> DESCRIPTION OF THE TASK
Retype all of the entries exactly as they appear.

┄┄┄┄┄┄

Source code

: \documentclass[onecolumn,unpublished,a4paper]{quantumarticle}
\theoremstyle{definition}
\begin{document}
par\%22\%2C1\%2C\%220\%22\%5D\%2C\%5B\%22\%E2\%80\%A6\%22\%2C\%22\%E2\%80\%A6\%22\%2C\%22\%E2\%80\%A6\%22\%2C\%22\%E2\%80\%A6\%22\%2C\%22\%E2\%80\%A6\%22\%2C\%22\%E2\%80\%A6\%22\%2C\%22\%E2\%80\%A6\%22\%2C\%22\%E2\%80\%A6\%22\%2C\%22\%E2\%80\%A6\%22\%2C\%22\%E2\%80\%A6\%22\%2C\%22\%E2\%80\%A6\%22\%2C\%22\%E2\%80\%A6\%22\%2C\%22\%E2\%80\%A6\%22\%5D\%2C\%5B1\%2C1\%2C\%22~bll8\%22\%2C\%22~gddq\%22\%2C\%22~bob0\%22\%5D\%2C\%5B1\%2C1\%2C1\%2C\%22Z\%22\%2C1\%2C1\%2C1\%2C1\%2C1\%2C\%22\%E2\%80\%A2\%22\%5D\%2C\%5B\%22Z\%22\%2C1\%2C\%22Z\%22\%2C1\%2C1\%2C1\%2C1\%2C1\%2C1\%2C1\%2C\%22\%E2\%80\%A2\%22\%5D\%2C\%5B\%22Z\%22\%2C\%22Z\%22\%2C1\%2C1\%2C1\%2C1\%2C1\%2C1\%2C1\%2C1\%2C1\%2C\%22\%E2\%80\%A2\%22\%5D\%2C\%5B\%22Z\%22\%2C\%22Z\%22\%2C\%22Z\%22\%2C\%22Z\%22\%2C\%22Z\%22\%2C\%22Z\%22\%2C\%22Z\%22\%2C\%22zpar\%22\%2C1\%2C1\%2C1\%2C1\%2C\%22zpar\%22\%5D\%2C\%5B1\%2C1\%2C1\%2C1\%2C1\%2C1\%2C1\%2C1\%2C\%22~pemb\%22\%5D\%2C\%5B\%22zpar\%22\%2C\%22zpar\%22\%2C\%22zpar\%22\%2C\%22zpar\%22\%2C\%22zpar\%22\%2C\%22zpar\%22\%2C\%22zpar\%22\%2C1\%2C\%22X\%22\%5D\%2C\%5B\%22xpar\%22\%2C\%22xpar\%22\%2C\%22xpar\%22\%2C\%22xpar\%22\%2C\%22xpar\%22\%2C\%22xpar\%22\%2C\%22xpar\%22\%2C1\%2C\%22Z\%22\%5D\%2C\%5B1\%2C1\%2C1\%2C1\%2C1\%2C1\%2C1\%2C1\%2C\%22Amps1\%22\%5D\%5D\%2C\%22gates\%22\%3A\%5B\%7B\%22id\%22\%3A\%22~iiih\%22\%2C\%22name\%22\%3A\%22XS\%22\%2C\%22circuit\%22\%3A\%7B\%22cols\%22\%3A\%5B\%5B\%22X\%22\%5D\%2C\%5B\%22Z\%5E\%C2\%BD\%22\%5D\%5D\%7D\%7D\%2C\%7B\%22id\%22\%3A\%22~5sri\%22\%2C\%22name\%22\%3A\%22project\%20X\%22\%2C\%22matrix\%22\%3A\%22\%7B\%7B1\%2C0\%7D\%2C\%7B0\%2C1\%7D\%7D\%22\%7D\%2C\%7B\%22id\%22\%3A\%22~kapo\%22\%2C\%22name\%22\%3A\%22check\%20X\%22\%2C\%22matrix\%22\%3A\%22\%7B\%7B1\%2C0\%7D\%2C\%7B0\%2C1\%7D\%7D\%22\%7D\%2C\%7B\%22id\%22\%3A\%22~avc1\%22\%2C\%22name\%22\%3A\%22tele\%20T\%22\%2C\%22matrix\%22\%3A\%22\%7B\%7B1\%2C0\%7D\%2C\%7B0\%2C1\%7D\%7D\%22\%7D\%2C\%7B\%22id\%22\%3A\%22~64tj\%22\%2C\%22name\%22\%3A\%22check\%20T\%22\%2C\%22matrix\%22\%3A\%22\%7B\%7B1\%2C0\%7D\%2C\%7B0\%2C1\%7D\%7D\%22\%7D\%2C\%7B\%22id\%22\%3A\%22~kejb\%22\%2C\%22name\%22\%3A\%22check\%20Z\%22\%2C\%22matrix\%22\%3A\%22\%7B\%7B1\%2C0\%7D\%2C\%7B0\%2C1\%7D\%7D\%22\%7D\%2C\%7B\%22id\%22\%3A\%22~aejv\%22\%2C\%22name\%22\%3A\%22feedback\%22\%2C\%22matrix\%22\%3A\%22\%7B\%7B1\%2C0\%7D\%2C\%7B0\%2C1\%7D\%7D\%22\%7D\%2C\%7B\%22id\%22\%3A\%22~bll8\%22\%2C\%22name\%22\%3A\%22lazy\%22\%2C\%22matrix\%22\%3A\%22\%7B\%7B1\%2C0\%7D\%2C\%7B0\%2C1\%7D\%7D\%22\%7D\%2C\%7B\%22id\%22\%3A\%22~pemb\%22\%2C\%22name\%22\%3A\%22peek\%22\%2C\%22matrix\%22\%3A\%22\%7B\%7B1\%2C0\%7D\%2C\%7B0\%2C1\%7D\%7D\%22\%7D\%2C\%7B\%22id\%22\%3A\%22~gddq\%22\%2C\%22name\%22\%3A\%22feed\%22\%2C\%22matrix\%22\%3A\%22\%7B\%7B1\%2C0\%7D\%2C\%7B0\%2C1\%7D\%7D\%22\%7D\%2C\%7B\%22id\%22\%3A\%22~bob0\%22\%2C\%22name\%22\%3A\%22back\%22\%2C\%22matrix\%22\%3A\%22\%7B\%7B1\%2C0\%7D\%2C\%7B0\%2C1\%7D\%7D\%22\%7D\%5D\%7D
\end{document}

┄┄┄┄┄┄

> RESULT FOR THIS EXERCISE
Source code

: \documentclass[onecolumn,unpublished,a4paper]{quantumarticle}
\theoremstyle{definition}
\begin{document}
par\%22\%2C1\%2C\%220\%22\%5D\%2C\%5B\%22\%E2\%80\%A6\%22\%2C\%22\%E2\%80\%A6\%22\%2C\%22\%E2\%80\%A6\%22\%2C\%22\%E2\%80\%A6\%22\%2C\%22\%E2\%80\%A6\%22\%2C\%22\%E2\%80\%A6\%22\%2C\%22\%E2\%80\%A6\%22\%2C\%22\%E2\%80\%A6\%22\%2C\%22\%E2\%80\%A6\%22\%2C\%22\%E2\%80\%A6\%22\%2C\%22\%E2\%80\%A6\%22\%2C\%22\%E2\%80\%A6\%22\%2C\%22\%E2\%80\%A6\%22\%5D\%2C\%5B1\%2C1\%2C\%22~bll8\%22\%2C\%22~gddq\%22\%2C\%22~bob0\%22\%5D\%2C\%5B1\%2C1\%2C1\%2C\%22Z\%22\%2C1\%2C1\%2C1\%2C1\%2C1\%2C\%22\%E2\%80\%A2\%22\%5D\%2C\%5B\%22Z\%22\%2C1\%2C\%22Z\%22\%2C1\%2C1\%2C1\%2C1\%2C1\%2C1\%2C1\%2C\%22\%E2\%80\%A2\%22\%5D\%2C\%5B\%22Z\%22\%2C\%22Z\%22\%2C1\%2C1\%2C1\%2C1\%2C1\%2C1\%2C1\%2C1\%2C1\%2C\%22\%E2\%80\%A2\%22\%5D\%2C\%5B\%22Z\%22\%2C\%22Z\%22\%2C\%22Z\%22\%2C\%22Z\%22\%2C\%22Z\%22\%2C\%22Z\%22\%2C\%22Z\%22\%2C\%22zpar\%22\%2C1\%2C1\%2C1\%2C1\%2C\%22zpar\%22\%5D\%2C\%5B1\%2C1\%2C1\%2C1\%2C1\%2C1\%2C1\%2C1\%2C\%22~pemb\%22\%5D\%2C\%5B\%22zpar\%22\%2C\%22zpar\%22\%2C\%22zpar\%22\%2C\%22zpar\%22\%2C\%22zpar\%22\%2C\%22zpar\%22\%2C\%22zpar\%22\%2C1\%2C\%22X\%22\%5D\%2C\%5B\%22xpar\%22\%2C\%22xpar\%22\%2C\%22xpar\%22\%2C\%22xpar\%22\%2C\%22xpar\%22\%2C\%22xpar\%22\%2C\%22xpar\%22\%2C1\%2C\%22Z\%22\%5D\%2C\%5B1\%2C1\%2C1\%2C1\%2C1\%2C1\%2C1\%2C1\%2C\%22Amps1\%22\%5D\%5D\%2C\%22gates\%22\%3A\%5B\%7B\%22id\%22\%3A\%22~iiih\%22\%2C\%22name\%22\%3A\%22XS\%22\%2C\%22circuit\%22\%3A\%7B\%22cols\%22\%3A\%5B\%5B\%22X\%22\%5D\%2C\%5B\%22Z\%5E\%C2\%BD\%22\%5D\%5D\%7D\%7D\%2C\%7B\%22id\%22\%3A\%22~5sri\%22\%2C\%22name\%22\%3A\%22project\%20X\%22\%2C\%22matrix\%22\%3A\%22\%7B\%7B1\%2C0\%7D\%2C\%7B0\%2C1\%7D\%7D\%22\%7D\%2C\%7B\%22id\%22\%3A\%22~kapo\%22\%2C\%22name\%22\%3A\%22check\%20X\%22\%2C\%22matrix\%22\%3A\%22\%7B\%7B1\%2C0\%7D\%2C\%7B0\%2C1\%7D\%7D\%22\%7D\%2C\%7B\%22id\%22\%3A\%22~avc1\%22\%2C\%22name\%22\%3A\%22tele\%20T\%22\%2C\%22matrix\%22\%3A\%22\%7B\%7B1\%2C0\%7D\%2C\%7B0\%2C1\%7D\%7D\%22\%7D\%2C\%7B\%22id\%22\%3A\%22~64tj\%22\%2C\%22name\%22\%3A\%22check\%20T\%22\%2C\%22matrix\%22\%3A\%22\%7B\%7B1\%2C0\%7D\%2C\%7B0\%2C1\%7D\%7D\%22\%7D\%2C\%7B\%22id\%22\%3A\%22~kejb\%22\%2C\%22name\%22\%3A\%22check\%20Z\%22\%2C\%22matrix\%22\%3A\%22\%7B\%7B1\%2C0\%7D\%2C\%7B0\%2C1\%7D\%7D\%22\%7D\%2C\%7B\%22id\%22\%3A\%22~aejv\%22\%2C\%22name\%22\%3A\%22feedback\%22\%2C\%22matrix\%22\%3A\%22\%7B\%7B1\%2C0\%7D\%2C\%7B0\%2C1\%7D\%7D\%22\%7D\%2C\%7B\%22id\%22\%3A\%22~bll8\%22\%2C\%22name\%22\%3A\%22lazy\%22\%2C\%22matrix\%22\%3A\%22\%7B\%7B1\%2C0\%7D\%2C\%7B0\%2C1\%7D\%7D\%22\%7D\%2C\%7B\%22id\%22\%3A\%22~pemb\%22\%2C\%22name\%22\%3A\%22peek\%22\%2C\%22matrix\%22\%3A\%22\%7B\%7B1\%2C0\%7D\%2C\%7B0\%2C1\%7D\%7D\%22\%7D\%2C\%7B\%22id\%22\%3A\%22~gddq\%22\%2C\%22name\%22\%3A\%22feed\%22\%2C\%22matrix\%22\%3A\%22\%7B\%7B1\%2C0\%7D\%2C\%7B0\%2C1\%7D\%7D\%22\%7D\%2C\%7B\%22id\%22\%3A\%22~bob0\%22\%2C\%22name\%22\%3A\%22back\%22\%2C\%22matrix\%22\%3A\%22\%7B\%7B1\%2C0\%7D\%2C\%7B0\%2C1\%7D\%7D\%22\%7D\%5D\%7D
\end{document}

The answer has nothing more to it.